Source data Start Marker

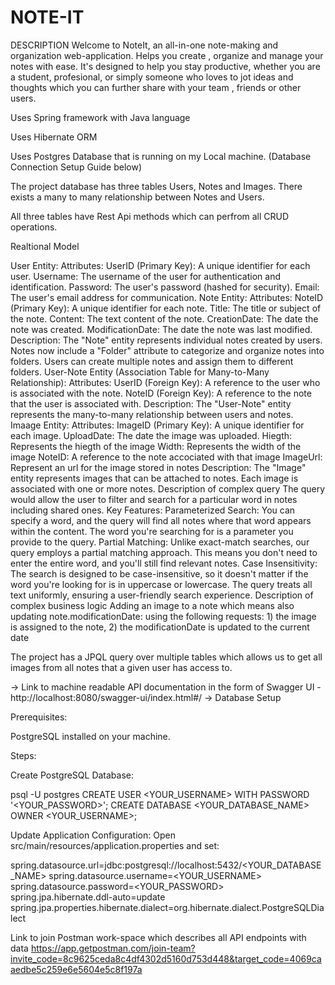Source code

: # NOTE-IT
DESCRIPTION
Welcome to NoteIt, an all-in-one note-making and organization web-application. Helps you create , organize and manage your notes with ease. It's designed to help you stay productive, whether you are a student, profesional, or simply someone who loves to jot ideas and thoughts which you can further share with your team , friends or other users.




 Uses Spring framework with Java language

 Uses Hibernate ORM

 Uses Postgres Database that is running on my Local machine. (Database Connection Setup Guide below)

 The project database has three tables Users, Notes and Images. There exists a many to many relationship between Notes and Users.

 All three tables have Rest Api methods which can perfrom all CRUD operations.



Realtional Model

User Entity:
Attributes:
UserID (Primary Key): A unique identifier for each user.
Username: The username of the user for authentication and identification.
Password: The user's password (hashed for security).
Email: The user's email address for communication.
Note Entity:
Attributes:
NoteID (Primary Key): A unique identifier for each note.
Title: The title or subject of the note.
Content: The text content of the note.
CreationDate: The date the note was created.
ModificationDate: The date the note was last modified.
Description:
The "Note" entity represents individual notes created by users. Notes now include a "Folder" attribute to categorize and organize notes into folders. Users can create multiple notes and assign them to different folders.
User-Note Entity (Association Table for Many-to-Many Relationship):
Attributes:
UserID (Foreign Key): A reference to the user who is associated with the note.
NoteID (Foreign Key): A reference to the note that the user is associated with.
Description:
The "User-Note" entity represents the many-to-many relationship between users and notes.
Imaage Entity:
Attributes:
ImageID (Primary Key): A unique identifier for each image.
UploadDate: The date the image was uploaded.
Hiegth: Represents the hiegth of the image
Width: Represents the width of the image
NoteID: A reference to the note accociated with that image
ImageUrl: Represent an url for the image stored in notes
Description:
The "Image" entity represents images that can be attached to notes. Each image is associated with one or more notes.
Description of complex query
The query would allow the user to filter and search for a particular word in notes including shared ones.
Key Features:
Parameterized Search: You can specify a word, and the query will find all notes where that word appears within the content. The word you're searching for is a parameter you provide to the query.
Partial Matching: Unlike exact-match searches, our query employs a partial matching approach. This means you don't need to enter the entire word, and you'll still find relevant notes.
Case Insensitivity: The search is designed to be case-insensitive, so it doesn't matter if the word you're looking for is in uppercase or lowercase. The query treats all text uniformly, ensuring a user-friendly search experience.
Description of complex business logic
Adding an image to a note which means also updating note.modificationDate: using the following requests: 1) the image is assigned to the note, 2) the modificationDate is updated to the current date

The project has a JPQL query over multiple tables which allows us to get all images from all notes that a given user has access to.


-> Link to machine readable API documentation in the form of Swagger UI - http://localhost:8080/swagger-ui/index.html#/
-> Database Setup

Prerequisites:


PostgreSQL installed on your machine.


Steps:


Create PostgreSQL Database:

psql -U postgres
CREATE USER <YOUR_USERNAME> WITH PASSWORD '<YOUR_PASSWORD>';
CREATE DATABASE <YOUR_DATABASE_NAME> OWNER <YOUR_USERNAME>;




Update Application Configuration:
Open src/main/resources/application.properties and set:

spring.datasource.url=jdbc:postgresql://localhost:5432/<YOUR_DATABASE_NAME>
spring.datasource.username=<YOUR_USERNAME>
spring.datasource.password=<YOUR_PASSWORD>
spring.jpa.hibernate.ddl-auto=update
spring.jpa.properties.hibernate.dialect=org.hibernate.dialect.PostgreSQLDialect





Link to join Postman work-space which describes all API endpoints with data
https://app.getpostman.com/join-team?invite_code=8c9625ceda8c4df4302d5160d753d448&target_code=4069caaedbe5c259e6e5604e5c8f197a
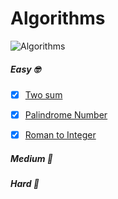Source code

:# Algorithms
![Algorithms](https://img.shields.io/badge/Challanges-3_Complete-orange.svg) 

##### Easy 🤓
- [x] [Two sum](Easy/TwoSum.swift)
- [x] [Palindrome Number](Easy/Palindrome_Number.swift) 
- [x] [Roman to Integer](Easy/Roman_to_Integer.swift) 


##### Medium 🤔

##### Hard 🥺
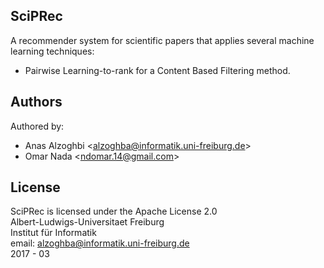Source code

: ## SciPRec
A recommender system for scientific papers that applies several machine learning techniques:
- Pairwise Learning-to-rank for a Content Based Filtering method.

## Authors
Authored by:<br/>
- Anas Alzoghbi \<alzoghba@informatik.uni-freiburg.de\> <br/>
- Omar Nada \<ndomar.14@gmail.com\>

## License
SciPRec is licensed under the Apache License 2.0 <br/>
Albert-Ludwigs-Universitaet Freiburg <br/>
Institut für Informatik <br/>
email: alzoghba@informatik.uni-freiburg.de <br/>
2017 - 03
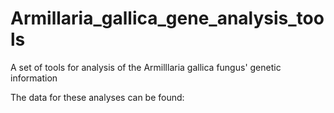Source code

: # Armillaria_gallica_gene_analysis_tools
A set of tools for analysis of the Armilllaria gallica fungus' genetic information

The data for these analyses can be found:
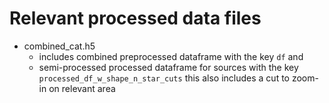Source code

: # Relevant processed data files    
* combined_cat.h5  
  * includes combined preprocessed dataframe with the key `df` and 
  * semi-processed processed dataframe for sources with the key
  `processed_df_w_shape_n_star_cuts` this also includes a cut to zoom-in on
relevant area 
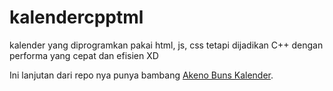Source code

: # kalendercpptml
kalender yang diprogramkan pakai html, js, css tetapi dijadikan C++ dengan performa yang cepat dan efisien XD

Ini lanjutan dari repo nya punya bambang [Akeno Buns Kalender](https://github.com/gryzzlaycutzy121/Kalender-Indonesia).
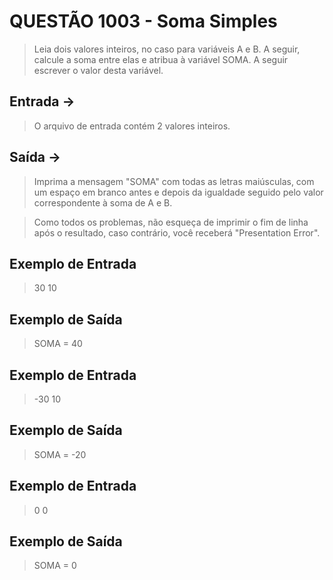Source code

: # QUESTÃO 1003 - Soma Simples

> Leia dois valores inteiros, no caso para variáveis A e B. 
A seguir, calcule a soma entre elas e atribua à variável SOMA. A seguir escrever o valor desta variável.


## Entrada ->
> O arquivo de entrada contém 2 valores inteiros.

## Saída ->
> Imprima a mensagem "SOMA" com todas as letras maiúsculas, com um espaço em branco antes e depois da igualdade seguido pelo valor correspondente à soma de A e B. 

> Como todos os problemas, não esqueça de imprimir o fim de linha  após o resultado, caso contrário, você receberá "Presentation Error".

## Exemplo de Entrada 
> 30
> 10

## Exemplo de Saída
> SOMA = 40

## Exemplo de Entrada
> -30
> 10

## Exemplo de Saída
> SOMA = -20

## Exemplo de Entrada
> 0
> 0

## Exemplo de Saída
> SOMA = 0
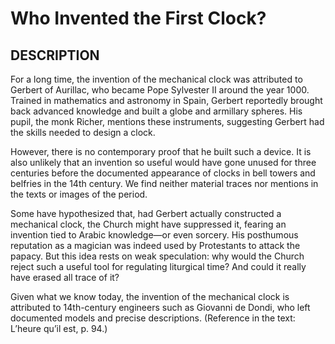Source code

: ---
---
# Who Invented the First Clock?

## DESCRIPTION
For a long time, the invention of the mechanical clock was attributed to Gerbert of Aurillac, who became Pope Sylvester II around the year 1000. Trained in mathematics and astronomy in Spain, Gerbert reportedly brought back advanced knowledge and built a globe and armillary spheres. His pupil, the monk Richer, mentions these instruments, suggesting Gerbert had the skills needed to design a clock.

However, there is no contemporary proof that he built such a device. It is also unlikely that an invention so useful would have gone unused for three centuries before the documented appearance of clocks in bell towers and belfries in the 14th century. We find neither material traces nor mentions in the texts or images of the period.

Some have hypothesized that, had Gerbert actually constructed a mechanical clock, the Church might have suppressed it, fearing an invention tied to Arabic knowledge—or even sorcery. His posthumous reputation as a magician was indeed used by Protestants to attack the papacy. But this idea rests on weak speculation: why would the Church reject such a useful tool for regulating liturgical time? And could it really have erased all trace of it?

Given what we know today, the invention of the mechanical clock is attributed to 14th-century engineers such as Giovanni de Dondi, who left documented models and precise descriptions. (Reference in the text: L’heure qu’il est, p. 94.)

Source data End Marker

■ **Aim of the exercise**: Reproduce the lines above starting at the one with "spring.datasource.password=<YOUR_PASSWORD>" and ending at the one with "Albert-Ludwigs-Universitaet Freiburg <br/>", both included, exactly and with no pictures.

■ **Task response**:
spring.datasource.password=<YOUR_PASSWORD>
spring.jpa.hibernate.ddl-auto=update
spring.jpa.properties.hibernate.dialect=org.hibernate.dialect.PostgreSQLDialect





Link to join Postman work-space which describes all API endpoints with data
https://app.getpostman.com/join-team?invite_code=8c9625ceda8c4df4302d5160d753d448&target_code=4069caaedbe5c259e6e5604e5c8f197a
Source code

:# Algorithms
![Algorithms](https://img.shields.io/badge/Challanges-3_Complete-orange.svg) 

##### Easy 🤓
- [x] [Two sum](Easy/TwoSum.swift)
- [x] [Palindrome Number](Easy/Palindrome_Number.swift) 
- [x] [Roman to Integer](Easy/Roman_to_Integer.swift) 


##### Medium 🤔

##### Hard 🥺
Source code

: ## SciPRec
A recommender system for scientific papers that applies several machine learning techniques:
- Pairwise Learning-to-rank for a Content Based Filtering method.

## Authors
Authored by:<br/>
- Anas Alzoghbi \<alzoghba@informatik.uni-freiburg.de\> <br/>
- Omar Nada \<ndomar.14@gmail.com\>

## License
SciPRec is licensed under the Apache License 2.0 <br/>
Albert-Ludwigs-Universitaet Freiburg <br/>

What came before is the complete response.